PennHacks 2013: The First Hardware Hackathon at Penn
To quote computer science pioneer Alan Kay, "People who are really serious about software should make their own hardware." To that end, on
February 15, 2013, PennHacks, the first hardware hackathon at Penn, was held in Penn Engineering's Detkin Lab. Brainchild of students from the Computer Engineering program known as "the Architechs," the competition had 50 participants who ate/slept/worked from Friday at 4:00 p.m. until Sunday at 10:00 a.m. Unlike a computer-science-based hackathon that focuses solely on software, this competition required students to use devices, tools and equipment to create an array of products and tech toys.

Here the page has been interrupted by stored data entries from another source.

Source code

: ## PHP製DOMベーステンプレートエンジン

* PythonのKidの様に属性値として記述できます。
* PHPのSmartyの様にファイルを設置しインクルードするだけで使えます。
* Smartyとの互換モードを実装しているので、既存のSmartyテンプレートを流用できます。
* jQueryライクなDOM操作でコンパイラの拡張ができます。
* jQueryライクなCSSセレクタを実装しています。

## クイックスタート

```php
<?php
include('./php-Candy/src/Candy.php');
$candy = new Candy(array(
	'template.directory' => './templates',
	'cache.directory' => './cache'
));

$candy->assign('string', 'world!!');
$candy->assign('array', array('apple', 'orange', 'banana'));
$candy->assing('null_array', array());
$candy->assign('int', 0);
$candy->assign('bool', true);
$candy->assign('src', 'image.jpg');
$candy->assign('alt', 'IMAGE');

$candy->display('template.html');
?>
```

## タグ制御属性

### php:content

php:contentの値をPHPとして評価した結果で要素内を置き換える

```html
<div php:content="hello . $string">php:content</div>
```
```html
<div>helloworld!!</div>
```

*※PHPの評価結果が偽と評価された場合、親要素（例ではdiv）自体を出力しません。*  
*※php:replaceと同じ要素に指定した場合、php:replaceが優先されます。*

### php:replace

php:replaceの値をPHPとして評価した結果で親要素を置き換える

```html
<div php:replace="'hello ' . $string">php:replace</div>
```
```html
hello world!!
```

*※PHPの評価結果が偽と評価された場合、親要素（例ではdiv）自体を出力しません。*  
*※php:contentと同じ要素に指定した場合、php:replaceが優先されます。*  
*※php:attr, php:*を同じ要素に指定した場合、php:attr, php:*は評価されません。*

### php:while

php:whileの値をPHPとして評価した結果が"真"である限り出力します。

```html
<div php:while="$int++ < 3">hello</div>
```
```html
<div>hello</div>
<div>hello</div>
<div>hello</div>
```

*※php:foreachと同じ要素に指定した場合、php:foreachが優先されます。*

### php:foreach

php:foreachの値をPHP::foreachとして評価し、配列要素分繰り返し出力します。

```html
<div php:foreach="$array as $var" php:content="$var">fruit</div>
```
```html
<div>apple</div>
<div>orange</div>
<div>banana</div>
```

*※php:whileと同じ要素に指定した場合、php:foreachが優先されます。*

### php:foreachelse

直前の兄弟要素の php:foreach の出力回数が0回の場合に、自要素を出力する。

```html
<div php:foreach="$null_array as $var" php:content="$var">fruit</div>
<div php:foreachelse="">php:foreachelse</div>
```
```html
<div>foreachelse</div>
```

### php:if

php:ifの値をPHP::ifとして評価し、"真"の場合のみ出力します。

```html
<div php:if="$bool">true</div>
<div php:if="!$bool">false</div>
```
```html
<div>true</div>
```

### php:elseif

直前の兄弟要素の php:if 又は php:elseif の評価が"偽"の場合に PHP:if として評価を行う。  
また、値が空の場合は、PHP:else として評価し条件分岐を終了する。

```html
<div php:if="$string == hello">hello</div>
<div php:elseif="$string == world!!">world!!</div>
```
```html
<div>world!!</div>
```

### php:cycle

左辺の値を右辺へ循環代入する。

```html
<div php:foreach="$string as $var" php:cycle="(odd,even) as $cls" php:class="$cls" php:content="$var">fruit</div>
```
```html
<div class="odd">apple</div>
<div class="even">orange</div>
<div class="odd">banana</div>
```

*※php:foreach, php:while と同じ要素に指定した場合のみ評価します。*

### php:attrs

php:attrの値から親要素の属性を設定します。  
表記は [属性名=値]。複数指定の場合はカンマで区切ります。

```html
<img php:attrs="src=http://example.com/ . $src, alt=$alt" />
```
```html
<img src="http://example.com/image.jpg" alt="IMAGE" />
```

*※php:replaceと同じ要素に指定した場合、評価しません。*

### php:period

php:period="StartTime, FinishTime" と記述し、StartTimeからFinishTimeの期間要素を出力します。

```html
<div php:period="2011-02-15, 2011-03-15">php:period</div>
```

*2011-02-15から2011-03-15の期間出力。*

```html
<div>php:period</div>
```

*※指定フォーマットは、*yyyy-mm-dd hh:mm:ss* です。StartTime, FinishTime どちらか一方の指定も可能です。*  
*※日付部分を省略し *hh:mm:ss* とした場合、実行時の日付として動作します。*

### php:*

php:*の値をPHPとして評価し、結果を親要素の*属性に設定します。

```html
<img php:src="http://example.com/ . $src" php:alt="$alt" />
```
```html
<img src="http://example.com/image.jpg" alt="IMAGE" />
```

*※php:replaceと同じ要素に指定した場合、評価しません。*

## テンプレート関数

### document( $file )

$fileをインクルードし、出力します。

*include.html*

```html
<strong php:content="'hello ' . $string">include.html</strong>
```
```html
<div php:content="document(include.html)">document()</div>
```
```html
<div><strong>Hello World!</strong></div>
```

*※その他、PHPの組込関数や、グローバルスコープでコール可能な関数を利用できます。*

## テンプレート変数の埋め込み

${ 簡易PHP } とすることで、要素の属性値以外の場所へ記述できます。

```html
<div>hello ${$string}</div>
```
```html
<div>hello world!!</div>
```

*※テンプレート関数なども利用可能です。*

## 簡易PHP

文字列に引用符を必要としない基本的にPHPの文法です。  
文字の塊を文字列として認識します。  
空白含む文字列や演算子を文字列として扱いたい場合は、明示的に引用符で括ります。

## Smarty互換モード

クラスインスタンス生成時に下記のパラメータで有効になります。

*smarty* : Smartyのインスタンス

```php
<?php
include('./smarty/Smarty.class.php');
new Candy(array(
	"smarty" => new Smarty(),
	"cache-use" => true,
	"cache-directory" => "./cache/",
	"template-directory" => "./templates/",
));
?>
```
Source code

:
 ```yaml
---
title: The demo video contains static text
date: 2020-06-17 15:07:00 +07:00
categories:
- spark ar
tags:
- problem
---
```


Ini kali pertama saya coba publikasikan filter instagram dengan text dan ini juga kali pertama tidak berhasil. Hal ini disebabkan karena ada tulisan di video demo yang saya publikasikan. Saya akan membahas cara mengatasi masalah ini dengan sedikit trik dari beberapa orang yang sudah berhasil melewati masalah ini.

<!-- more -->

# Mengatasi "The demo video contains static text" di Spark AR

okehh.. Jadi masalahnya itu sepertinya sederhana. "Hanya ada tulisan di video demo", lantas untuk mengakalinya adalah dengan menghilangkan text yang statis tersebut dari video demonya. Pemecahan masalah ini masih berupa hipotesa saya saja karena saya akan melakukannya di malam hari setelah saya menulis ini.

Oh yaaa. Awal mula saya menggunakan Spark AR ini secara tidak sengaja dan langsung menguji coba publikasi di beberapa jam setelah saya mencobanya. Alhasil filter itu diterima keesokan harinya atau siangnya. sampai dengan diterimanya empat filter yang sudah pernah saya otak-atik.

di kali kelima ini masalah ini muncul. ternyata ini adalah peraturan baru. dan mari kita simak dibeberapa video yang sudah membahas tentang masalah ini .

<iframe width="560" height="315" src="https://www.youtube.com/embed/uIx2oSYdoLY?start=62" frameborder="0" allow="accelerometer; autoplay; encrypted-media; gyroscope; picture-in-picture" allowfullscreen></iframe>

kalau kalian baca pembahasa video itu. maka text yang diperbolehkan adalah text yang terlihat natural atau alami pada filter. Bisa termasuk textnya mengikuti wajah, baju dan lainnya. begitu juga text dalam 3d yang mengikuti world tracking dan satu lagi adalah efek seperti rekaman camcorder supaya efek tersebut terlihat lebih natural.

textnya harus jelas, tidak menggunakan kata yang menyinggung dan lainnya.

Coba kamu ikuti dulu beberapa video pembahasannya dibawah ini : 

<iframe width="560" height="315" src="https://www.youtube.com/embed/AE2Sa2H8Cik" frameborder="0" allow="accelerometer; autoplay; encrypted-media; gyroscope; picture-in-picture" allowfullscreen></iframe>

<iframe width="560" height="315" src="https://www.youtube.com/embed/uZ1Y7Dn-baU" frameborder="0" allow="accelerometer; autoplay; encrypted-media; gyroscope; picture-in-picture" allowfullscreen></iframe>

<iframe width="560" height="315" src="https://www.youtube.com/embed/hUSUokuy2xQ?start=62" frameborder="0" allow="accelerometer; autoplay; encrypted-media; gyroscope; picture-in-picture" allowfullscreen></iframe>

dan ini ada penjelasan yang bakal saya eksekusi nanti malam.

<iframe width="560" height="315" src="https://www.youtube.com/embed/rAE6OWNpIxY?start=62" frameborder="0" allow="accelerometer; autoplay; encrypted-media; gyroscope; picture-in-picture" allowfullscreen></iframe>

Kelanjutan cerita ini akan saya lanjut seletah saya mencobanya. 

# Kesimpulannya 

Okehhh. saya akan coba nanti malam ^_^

The Architechs team, which included Patrick Wingo, Tanvir Ahmed, Joe Trovato, Jeffrey Shih, Will McDermid, Spencer Lee, and Xiuruo Zhang, also organized a boot camp with tutorial labs to guide students with limited hardware experience. The hackathon provided meals, noting, "we wanted to make sure that food wasn't an issue, so the only thing competitors had to worry about was not burning themselves with the soldering iron."
"The Architechs are a terrific team," noted Sid Deliwala, Detkin Lab manager, who advised the team in organizing PennHacks. "Their enthusiasm in building this competition will really help build the do-it-yourself technology pipeline across departments and different schools at Penn"
First Prize went to "Virtual Window," a device meant for "people who live cooped up in a lab all day and wish they had a window!" Virtual Window features a remote camera with a view of the outside world placed at a window, which streams video to a monitor (the virtual window) through which people can view the outside world. To make the view more realistic, an ASUS Xtion sense motion of someone in front of the virtual window and moves the camera in accordance to their movements as if they were actually looking out of an actual window.